Categorical representation theory is filled with graded additive categories (defined by generators and relations) whose Grothendieck groups are algebras over \mathbb{Z}[q,q^{-1}]. For example, Khovanov-Lauda-Rouquier (KLR) algebras categorify the quantum group, and the diagrammatic Hecke categories categorify Hecke algebras. Khovanov introduced Hopfological algebra in 2006 as a method to potentially categorify the specialization of these \mathbb{Z}[q,q^{-1}]-algebras at q = \zeta_n a root of unity. The schtick is this: one equips the category (e.g. the KLR algebra) with a derivation d of degree 2, which satisfies d^p = 0 after specialization to characteristic p, making this specialization into a p-dg algebra. The p-dg Grothendieck group of a p-dg algebra is automatically a module over \mathbb{Z}[\zeta_{2p}]... but it is NOT automatically the specialization of the ordinary Grothendieck group at a root of unity!

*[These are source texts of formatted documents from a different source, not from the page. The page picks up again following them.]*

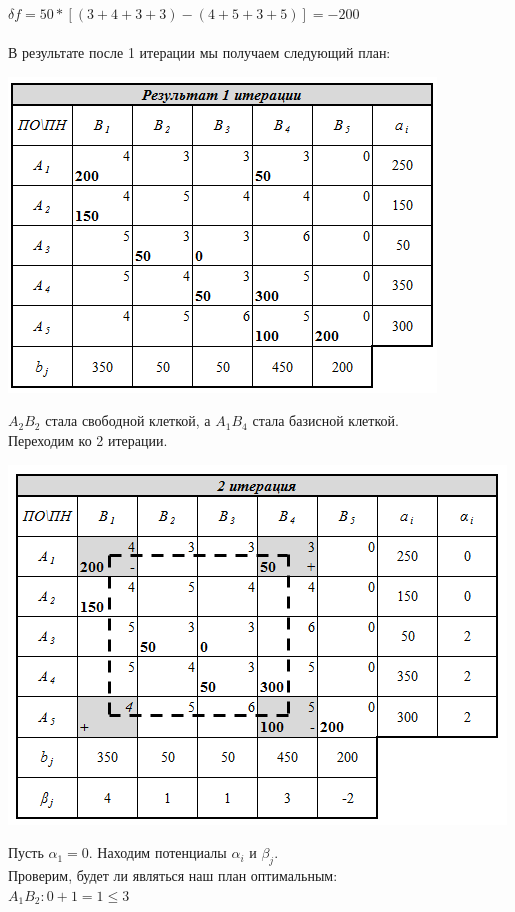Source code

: \documentclass[14pt,a4paper,fleqn]{extarticle}
\begin{document}
$\delta f = 50*[(3+4+3+3)-(4+5+3+5)] = -200$\\\\
В результате после 1 итерации мы получаем следующий план:
\begin{center}
	\includegraphics[scale=0.5]{37}
\end{center}
$A_2B_2$ стала свободной клеткой, а $A_1B_4$ стала базисной клеткой.\\
Переходим ко 2 итерации.\\
\begin{center}
	\includegraphics[scale=0.5]{38}
\end{center}
\newpage
Пусть $\alpha_1 = 0$. Находим потенциалы $\alpha_i$ и $\beta_j$.\\
Проверим, будет ли являться наш план оптимальным:\\
$A_1B_2: 0 + 1 = 1 \leq 3$\\
\end{document}

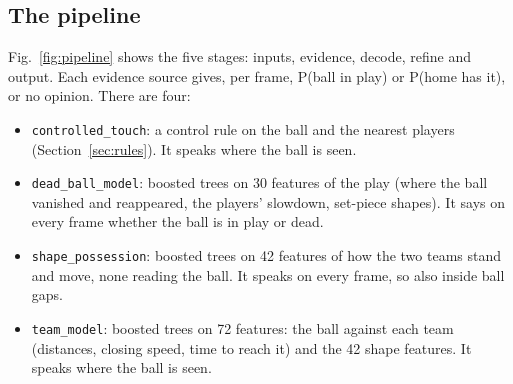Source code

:\documentclass[conference,a4paper]{IEEEtran}
\newcommand{\code}[1]{\texttt{#1}}
\begin{document}
\subsection{The pipeline}
Fig.~\ref{fig:pipeline} shows the five stages: inputs, evidence, decode, refine and output. Each evidence source
gives, per frame, P(ball in play) or P(home has it), or no opinion. There are four:
\begin{itemize}
\item \code{controlled\_touch}: a control rule on the ball and the nearest players (Section~\ref{sec:rules}). It
  speaks where the ball is seen.
\item \code{dead\_ball\_model}: boosted trees on 30 features of the play (where the ball vanished and reappeared,
  the players' slowdown, set-piece shapes). It says on every frame whether the ball is in play or dead.
\item \code{shape\_possession}: boosted trees on 42 features of how the two teams stand and move, none reading the
  ball. It speaks on every frame, so also inside ball gaps.
\item \code{team\_model}: boosted trees on 72 features: the ball against each team (distances, closing speed,
  time to reach it) and the 42 shape features. It speaks where the ball is seen.
\end{itemize}
\end{document}
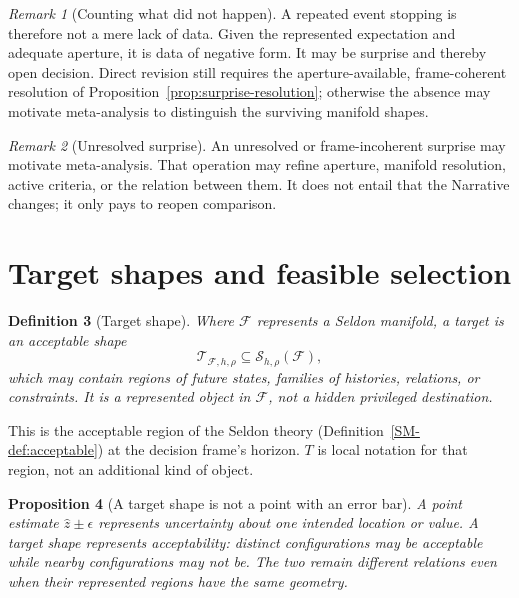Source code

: \documentclass[11pt,a4paper]{article}
\newtheorem{definition}{Definition}[section]
\newtheorem{proposition}[definition]{Proposition}
\theoremstyle{remark}
\newtheorem{remark}[definition]{Remark}
\newcommand{\Frame}{\mathcal F}
\newcommand{\Seldon}{\mathcal S}
\newcommand{\Target}{\mathcal T}
\begin{document}
\begin{remark}[Counting what did not happen]\label{rem:nonoccurrence}
A repeated event stopping is therefore not a mere lack of data. Given the
represented expectation and adequate aperture, it is data of negative form. It
may be surprise and thereby open decision. Direct revision still requires the
aperture-available, frame-coherent resolution of
Proposition~\ref{prop:surprise-resolution}; otherwise the absence may motivate
meta-analysis to distinguish the surviving manifold shapes.
\end{remark}

\begin{remark}[Unresolved surprise]\label{rem:unresolved}
An unresolved or frame-incoherent surprise may motivate meta-analysis. That
operation may refine aperture, manifold resolution, active criteria, or the
relation between them. It does not entail that the Narrative changes; it only
pays to reopen comparison.
\end{remark}

\section{Target shapes and feasible selection}\label{sec:targets}

\begin{definition}[Target shape]\label{def:target-shape}
Where \(\Frame\) represents a Seldon manifold, a target is an acceptable shape
\[
\Target_{\Frame,h,\rho}\subseteq\Seldon_{h,\rho}(\Frame),
\]
which may contain regions of future states, families of histories, relations,
or constraints. It is a represented object in \(\Frame\), not a hidden
privileged destination.
\end{definition}
This is the acceptable region of the Seldon theory
(Definition~\ref{SM-def:acceptable}) at the decision frame's horizon.
$T$ is local notation for that region, not an additional kind of object.



\begin{proposition}[A target shape is not a point with an error bar]\label{prop:shape-not-point}
A point estimate \(\hat z\pm\epsilon\) represents uncertainty about one intended
location or value. A target shape represents acceptability: distinct
configurations may be acceptable while nearby configurations may not be. The
two remain different relations even when their represented regions have
the same geometry.
\end{proposition}
\end{document}
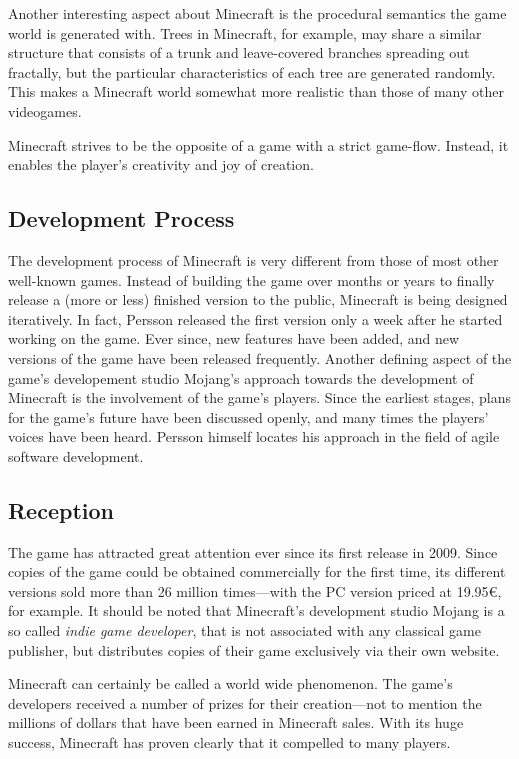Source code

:Another interesting aspect about Minecraft is the procedural semantics the game world is generated with. Trees in Minecraft, for example, may share a similar structure that consists of a trunk and leave-covered branches spreading out fractally, but the particular characteristics of each tree are generated randomly. This makes a Minecraft world somewhat more realistic than those of many other videogames.

Minecraft strives to be the opposite of a game with a strict game-flow. Instead, it enables the player's creativity and joy of creation.

        \subsection{Development Process}
The development process of Minecraft is very different from those of most other well-known games. Instead of building the game over months or years to finally release a (more or less) finished version to the public, Minecraft is being designed iteratively. In fact, Persson released the first version only a week after he started working on the game. Ever since, new features have been added, and new versions of the game have been released frequently. Another defining aspect of the game's developement studio Mojang's approach towards the development of Minecraft is the involvement of the game's players. Since the earliest stages, plans for the game's future have been discussed openly, and many times the players' voices have been heard. Persson himself locates his approach in the field of agile software development.~\cite{Duncan:2011:MBC:2207096.2207097}

        \subsection{Reception}
The game has attracted great attention ever since its first release in 2009. Since copies of the game could be obtained commercially for the first time, its different versions sold more than 26 million times---with the PC version priced at 19.95\euro, for example. It should be noted that Minecraft's development studio Mojang is a so called \emph{indie game developer}, that is not associated with any classical game publisher, but distributes copies of their game exclusively via their own website.

Minecraft can certainly be called a world wide phenomenon. The game's developers received a number of prizes for their creation---not to mention the millions of dollars that have been earned in Minecraft sales. With its huge success, Minecraft has proven clearly that it compelled to many players.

Upgrading the categorification to a p-dg algebra was done for quantum groups by Qi-Khovanov and Qi-Elias. Recently, Qi-Elias accomplished the task for the diagrammatic Hecke algebra in type A, and ruled out the possibility for most other types. Now the question is: what IS the p-dg Grothendieck group? Do you get the quantum group/hecke algebra at a root of unity, or not?
This is a really hard question, and currently the only techniques for establishing such a result involve explicit knowledge of all the important idempotents in the category. These techniques sufficed for quantum \mathfrak{sl}_n with n \le 3, but new techniques are required to make further progress.
After reviewing the theory of p-dg algebras and their Grothendieck groups, we will present some new techniques and conjectures, which we hope will blow your mind.
Everything is joint with You Qi.